Work to be completed>
Look through the records and copy each line with the string "Templates" in it.

Extracted records>
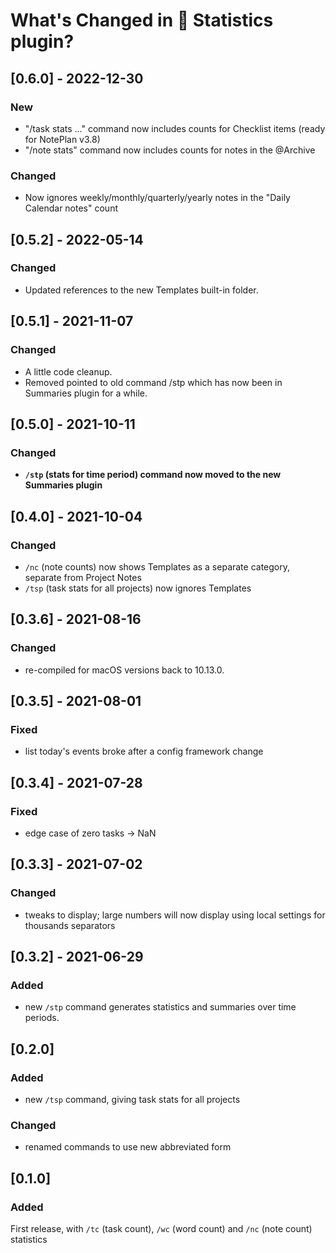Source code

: # What's Changed in 🔢 Statistics plugin?
## [0.6.0] - 2022-12-30
### New
- "/task stats ..." command now includes counts for Checklist items (ready for NotePlan v3.8)
- "/note stats" command now includes counts for notes in the @Archive
### Changed
- Now ignores weekly/monthly/quarterly/yearly notes in the "Daily Calendar notes" count

## [0.5.2] - 2022-05-14
### Changed
- Updated references to the new Templates built-in folder.

## [0.5.1] - 2021-11-07
### Changed
- A little code cleanup.
- Removed pointed to old command /stp which has now been in Summaries plugin for a while.

## [0.5.0] - 2021-10-11
### Changed
- **`/stp` (stats for time period) command now moved to the new Summaries plugin**

## [0.4.0] - 2021-10-04
### Changed
- `/nc` (note counts) now shows Templates as a separate category, separate from Project Notes
- `/tsp` (task stats for all projects) now ignores Templates

## [0.3.6] - 2021-08-16
### Changed
- re-compiled for macOS versions back to 10.13.0.

## [0.3.5] - 2021-08-01
### Fixed
- list today's events broke after a config framework change

## [0.3.4] - 2021-07-28
### Fixed
- edge case of zero tasks → NaN

## [0.3.3] - 2021-07-02
### Changed
- tweaks to display; large numbers will now display using local settings for thousands separators

## [0.3.2] - 2021-06-29
### Added
- new `/stp` command generates statistics and summaries over time periods.

## [0.2.0]
### Added
- new `/tsp` command, giving task stats for all projects

### Changed
- renamed commands to use new abbreviated form

## [0.1.0]
### Added
First release, with `/tc` (task count), `/wc` (word count) and `/nc` (note count) statistics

Solution for this exercise>
- Updated references to the new Templates built-in folder.
- `/nc` (note counts) now shows Templates as a separate category, separate from Project Notes
- `/tsp` (task stats for all projects) now ignores Templates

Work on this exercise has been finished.